◆ TASK PROMPT ◆
Copy every line of the records that includes the word "langle".

● ● ● ● ● ● ●

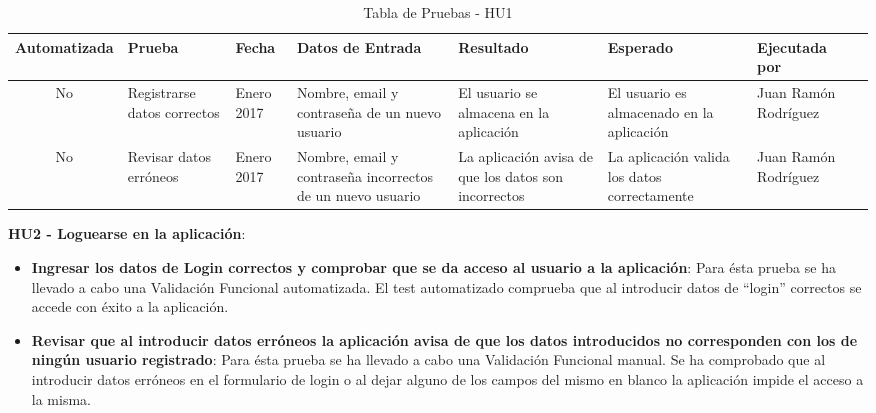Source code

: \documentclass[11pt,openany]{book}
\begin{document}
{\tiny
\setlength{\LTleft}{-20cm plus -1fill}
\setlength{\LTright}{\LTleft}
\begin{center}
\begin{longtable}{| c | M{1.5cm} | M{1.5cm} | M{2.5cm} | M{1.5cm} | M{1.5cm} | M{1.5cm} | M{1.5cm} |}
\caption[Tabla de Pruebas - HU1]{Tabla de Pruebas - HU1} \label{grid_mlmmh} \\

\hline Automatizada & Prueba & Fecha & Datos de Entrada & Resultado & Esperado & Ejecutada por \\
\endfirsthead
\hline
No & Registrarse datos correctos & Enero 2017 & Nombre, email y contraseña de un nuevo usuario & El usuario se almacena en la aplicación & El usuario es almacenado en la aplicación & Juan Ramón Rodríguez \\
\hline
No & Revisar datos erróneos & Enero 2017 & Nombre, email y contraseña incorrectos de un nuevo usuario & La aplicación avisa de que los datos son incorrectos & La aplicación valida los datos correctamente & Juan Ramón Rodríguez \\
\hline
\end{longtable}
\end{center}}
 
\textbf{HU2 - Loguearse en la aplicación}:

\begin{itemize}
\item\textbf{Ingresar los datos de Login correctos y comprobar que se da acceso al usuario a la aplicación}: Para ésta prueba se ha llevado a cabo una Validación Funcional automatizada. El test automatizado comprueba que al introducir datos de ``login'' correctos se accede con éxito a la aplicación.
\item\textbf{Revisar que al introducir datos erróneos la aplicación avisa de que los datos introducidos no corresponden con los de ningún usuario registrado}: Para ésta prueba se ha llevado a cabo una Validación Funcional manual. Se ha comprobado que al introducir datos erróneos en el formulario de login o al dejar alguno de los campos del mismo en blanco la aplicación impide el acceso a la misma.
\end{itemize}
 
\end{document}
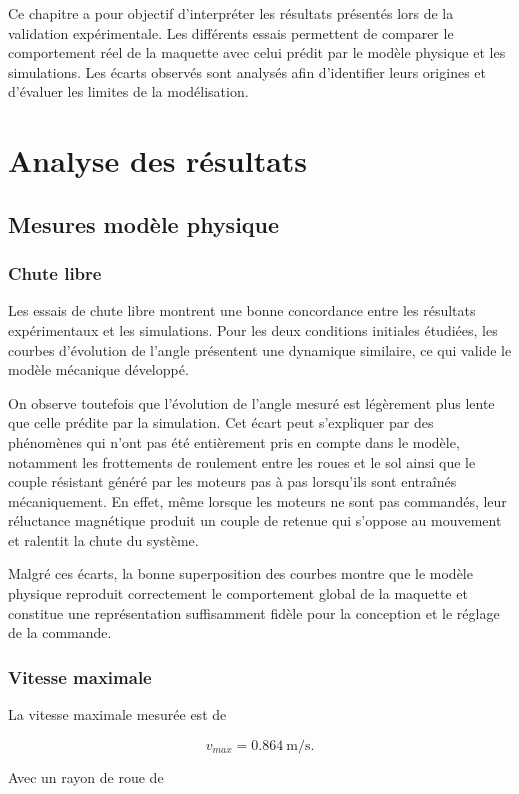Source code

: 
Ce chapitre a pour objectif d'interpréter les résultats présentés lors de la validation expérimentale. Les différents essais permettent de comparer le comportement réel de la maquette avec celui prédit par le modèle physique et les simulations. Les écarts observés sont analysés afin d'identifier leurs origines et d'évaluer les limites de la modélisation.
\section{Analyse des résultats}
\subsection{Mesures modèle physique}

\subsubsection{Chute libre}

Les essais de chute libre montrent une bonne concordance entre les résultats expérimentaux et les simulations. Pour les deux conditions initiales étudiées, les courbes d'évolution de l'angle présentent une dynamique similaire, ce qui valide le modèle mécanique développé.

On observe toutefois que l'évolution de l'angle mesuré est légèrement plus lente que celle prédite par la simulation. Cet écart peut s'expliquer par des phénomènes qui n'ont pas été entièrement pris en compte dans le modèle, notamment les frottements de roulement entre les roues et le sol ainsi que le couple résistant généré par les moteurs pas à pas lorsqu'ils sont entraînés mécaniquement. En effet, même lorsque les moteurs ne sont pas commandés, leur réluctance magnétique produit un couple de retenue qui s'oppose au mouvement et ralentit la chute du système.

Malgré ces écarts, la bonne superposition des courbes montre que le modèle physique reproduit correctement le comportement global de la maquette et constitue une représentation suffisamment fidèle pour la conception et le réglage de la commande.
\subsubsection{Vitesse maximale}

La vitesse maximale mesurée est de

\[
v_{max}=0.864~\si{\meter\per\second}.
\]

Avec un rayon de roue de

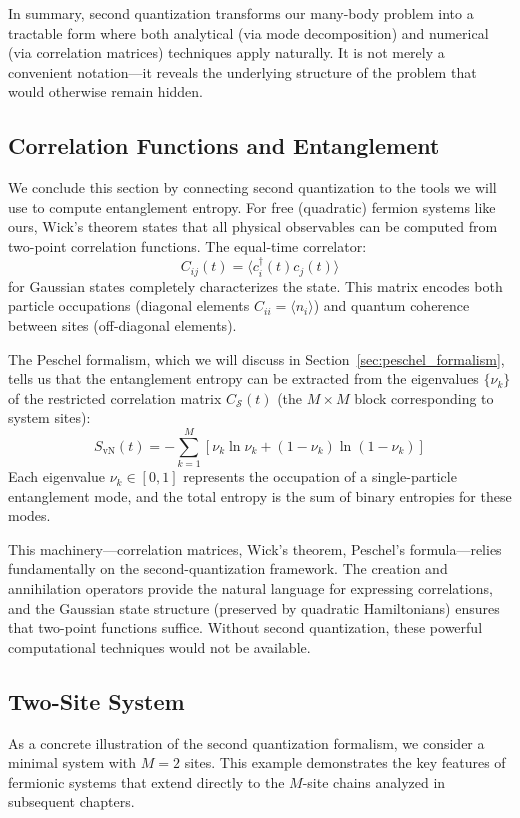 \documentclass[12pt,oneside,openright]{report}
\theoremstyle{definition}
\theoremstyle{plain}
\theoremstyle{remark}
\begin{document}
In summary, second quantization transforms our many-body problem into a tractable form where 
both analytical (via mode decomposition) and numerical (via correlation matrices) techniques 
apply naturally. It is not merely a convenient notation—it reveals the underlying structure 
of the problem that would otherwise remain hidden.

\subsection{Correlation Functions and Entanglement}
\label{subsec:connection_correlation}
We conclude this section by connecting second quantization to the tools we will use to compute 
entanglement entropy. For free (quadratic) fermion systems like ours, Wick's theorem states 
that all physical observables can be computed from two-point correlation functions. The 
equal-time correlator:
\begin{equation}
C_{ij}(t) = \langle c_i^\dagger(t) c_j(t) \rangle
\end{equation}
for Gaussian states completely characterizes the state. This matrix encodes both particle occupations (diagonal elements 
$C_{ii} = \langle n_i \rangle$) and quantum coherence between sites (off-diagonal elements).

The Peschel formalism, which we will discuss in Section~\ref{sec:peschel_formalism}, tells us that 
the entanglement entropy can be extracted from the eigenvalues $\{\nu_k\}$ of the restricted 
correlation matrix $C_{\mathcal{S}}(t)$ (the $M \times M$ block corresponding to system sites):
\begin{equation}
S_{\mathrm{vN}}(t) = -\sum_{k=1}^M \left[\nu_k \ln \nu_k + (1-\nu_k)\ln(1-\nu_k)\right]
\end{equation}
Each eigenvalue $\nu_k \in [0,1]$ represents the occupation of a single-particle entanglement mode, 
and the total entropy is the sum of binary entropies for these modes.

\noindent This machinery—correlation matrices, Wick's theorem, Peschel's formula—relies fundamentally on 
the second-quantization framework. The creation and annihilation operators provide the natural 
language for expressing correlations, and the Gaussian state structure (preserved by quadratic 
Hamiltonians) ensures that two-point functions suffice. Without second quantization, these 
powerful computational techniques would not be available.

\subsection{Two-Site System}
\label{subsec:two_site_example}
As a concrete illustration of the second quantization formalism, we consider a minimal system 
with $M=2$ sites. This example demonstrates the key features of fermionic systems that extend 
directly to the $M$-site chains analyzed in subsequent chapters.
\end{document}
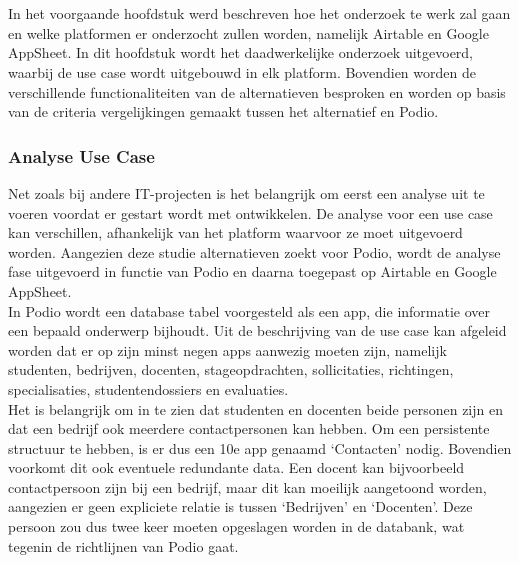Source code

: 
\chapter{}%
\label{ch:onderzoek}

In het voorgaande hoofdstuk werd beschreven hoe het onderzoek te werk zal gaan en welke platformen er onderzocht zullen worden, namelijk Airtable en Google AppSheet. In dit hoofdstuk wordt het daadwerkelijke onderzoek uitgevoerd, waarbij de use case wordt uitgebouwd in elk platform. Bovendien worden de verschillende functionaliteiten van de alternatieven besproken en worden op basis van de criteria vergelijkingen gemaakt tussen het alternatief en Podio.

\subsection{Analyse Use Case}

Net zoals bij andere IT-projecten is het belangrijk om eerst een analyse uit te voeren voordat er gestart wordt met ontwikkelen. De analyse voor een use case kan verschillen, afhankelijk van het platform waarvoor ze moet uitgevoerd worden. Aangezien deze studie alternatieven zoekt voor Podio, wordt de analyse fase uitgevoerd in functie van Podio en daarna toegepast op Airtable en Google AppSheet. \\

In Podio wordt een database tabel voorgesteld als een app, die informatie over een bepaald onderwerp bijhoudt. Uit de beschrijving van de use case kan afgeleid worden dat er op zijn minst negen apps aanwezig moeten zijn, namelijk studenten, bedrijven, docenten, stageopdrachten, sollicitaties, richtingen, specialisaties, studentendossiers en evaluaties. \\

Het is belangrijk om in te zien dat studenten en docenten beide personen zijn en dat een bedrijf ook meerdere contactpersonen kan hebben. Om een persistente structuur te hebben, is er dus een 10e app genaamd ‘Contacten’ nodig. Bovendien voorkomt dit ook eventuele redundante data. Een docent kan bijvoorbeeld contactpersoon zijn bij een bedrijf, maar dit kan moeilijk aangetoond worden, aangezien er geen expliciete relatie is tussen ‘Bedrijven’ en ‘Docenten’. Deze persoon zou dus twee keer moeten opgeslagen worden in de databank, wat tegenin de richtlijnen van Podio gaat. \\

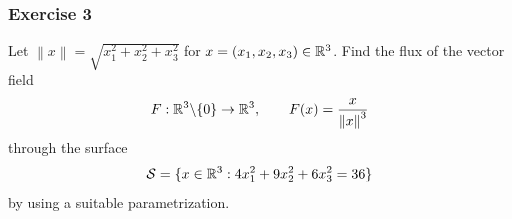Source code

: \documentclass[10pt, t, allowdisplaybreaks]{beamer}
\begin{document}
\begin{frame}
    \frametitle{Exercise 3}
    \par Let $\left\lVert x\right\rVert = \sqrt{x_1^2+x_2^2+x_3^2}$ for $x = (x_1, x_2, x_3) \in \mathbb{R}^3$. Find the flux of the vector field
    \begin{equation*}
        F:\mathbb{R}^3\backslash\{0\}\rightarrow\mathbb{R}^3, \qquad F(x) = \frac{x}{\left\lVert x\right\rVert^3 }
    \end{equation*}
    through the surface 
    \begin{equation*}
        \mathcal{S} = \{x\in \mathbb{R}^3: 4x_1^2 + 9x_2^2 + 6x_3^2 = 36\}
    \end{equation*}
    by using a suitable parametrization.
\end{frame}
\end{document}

● ● ● ● ● ● ●

◆ ANSWER SPACE ◆
C_{ij}(t) = \langle c_i^\dagger(t) c_j(t) \rangle
$C_{ii} = \langle n_i \rangle$) and quantum coherence between sites (off-diagonal elements).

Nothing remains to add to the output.